───── Dataset entries ─────

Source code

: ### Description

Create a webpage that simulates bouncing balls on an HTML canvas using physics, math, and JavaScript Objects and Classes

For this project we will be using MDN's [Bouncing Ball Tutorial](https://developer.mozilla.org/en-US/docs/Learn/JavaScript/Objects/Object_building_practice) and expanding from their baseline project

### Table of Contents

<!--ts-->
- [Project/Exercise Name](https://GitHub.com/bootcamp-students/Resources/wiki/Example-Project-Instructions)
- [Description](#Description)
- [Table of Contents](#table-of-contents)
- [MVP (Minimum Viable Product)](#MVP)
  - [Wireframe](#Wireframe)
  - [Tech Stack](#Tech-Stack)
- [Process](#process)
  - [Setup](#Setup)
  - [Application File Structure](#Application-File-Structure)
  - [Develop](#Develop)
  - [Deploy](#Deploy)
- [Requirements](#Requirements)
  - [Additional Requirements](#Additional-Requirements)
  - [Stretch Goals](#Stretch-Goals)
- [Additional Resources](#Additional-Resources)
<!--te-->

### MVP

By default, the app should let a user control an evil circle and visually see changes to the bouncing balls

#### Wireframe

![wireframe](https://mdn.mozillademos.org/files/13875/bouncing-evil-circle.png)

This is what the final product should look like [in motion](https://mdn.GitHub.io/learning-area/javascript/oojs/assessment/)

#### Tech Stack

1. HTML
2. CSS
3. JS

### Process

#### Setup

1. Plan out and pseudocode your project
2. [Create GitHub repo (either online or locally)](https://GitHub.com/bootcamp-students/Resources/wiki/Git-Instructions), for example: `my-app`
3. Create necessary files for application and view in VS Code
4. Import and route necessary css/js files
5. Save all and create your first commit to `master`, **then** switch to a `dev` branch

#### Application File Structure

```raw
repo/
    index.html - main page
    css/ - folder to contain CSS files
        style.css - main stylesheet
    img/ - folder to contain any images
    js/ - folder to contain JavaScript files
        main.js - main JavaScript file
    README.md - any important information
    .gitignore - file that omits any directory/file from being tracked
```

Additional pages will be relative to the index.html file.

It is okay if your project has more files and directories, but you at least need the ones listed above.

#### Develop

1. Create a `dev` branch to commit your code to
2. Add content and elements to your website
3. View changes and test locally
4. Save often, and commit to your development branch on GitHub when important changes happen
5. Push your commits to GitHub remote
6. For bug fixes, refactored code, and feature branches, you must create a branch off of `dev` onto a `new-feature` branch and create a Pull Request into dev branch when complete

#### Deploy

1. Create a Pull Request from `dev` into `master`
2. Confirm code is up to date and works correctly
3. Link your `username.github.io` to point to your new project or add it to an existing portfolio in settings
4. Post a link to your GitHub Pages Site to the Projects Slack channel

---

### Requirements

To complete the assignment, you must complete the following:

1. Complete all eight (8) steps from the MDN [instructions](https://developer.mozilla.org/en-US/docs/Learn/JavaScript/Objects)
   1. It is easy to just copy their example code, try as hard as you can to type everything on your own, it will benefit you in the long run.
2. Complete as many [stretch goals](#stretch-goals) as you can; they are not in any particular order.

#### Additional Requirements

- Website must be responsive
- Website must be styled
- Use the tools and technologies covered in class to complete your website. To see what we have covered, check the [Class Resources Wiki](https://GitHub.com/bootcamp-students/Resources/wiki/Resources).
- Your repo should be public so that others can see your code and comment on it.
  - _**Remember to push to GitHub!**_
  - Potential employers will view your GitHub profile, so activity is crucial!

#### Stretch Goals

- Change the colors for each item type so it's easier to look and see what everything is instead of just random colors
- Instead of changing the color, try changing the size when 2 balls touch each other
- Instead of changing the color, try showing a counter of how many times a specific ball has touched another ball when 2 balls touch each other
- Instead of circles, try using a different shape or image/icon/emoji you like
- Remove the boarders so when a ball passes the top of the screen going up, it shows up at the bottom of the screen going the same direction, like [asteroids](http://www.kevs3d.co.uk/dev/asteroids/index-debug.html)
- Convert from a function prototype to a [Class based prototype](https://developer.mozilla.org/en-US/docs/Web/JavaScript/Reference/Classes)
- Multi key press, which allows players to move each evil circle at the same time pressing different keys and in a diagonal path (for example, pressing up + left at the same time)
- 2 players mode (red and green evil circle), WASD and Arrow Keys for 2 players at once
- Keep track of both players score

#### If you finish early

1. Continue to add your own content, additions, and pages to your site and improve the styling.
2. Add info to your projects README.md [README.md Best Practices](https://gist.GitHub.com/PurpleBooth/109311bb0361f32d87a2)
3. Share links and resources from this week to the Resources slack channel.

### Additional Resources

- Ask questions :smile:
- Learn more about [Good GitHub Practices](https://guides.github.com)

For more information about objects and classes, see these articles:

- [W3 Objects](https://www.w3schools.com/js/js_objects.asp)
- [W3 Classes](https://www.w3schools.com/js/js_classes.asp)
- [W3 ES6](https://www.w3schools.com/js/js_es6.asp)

─────

Exercise: Scan the records above and report every line with the string "Pull".

Result for this exercise:
6. For bug fixes, refactored code, and feature branches, you must create a branch off of `dev` onto a `new-feature` branch and create a Pull Request into dev branch when complete
1. Create a Pull Request from `dev` into `master`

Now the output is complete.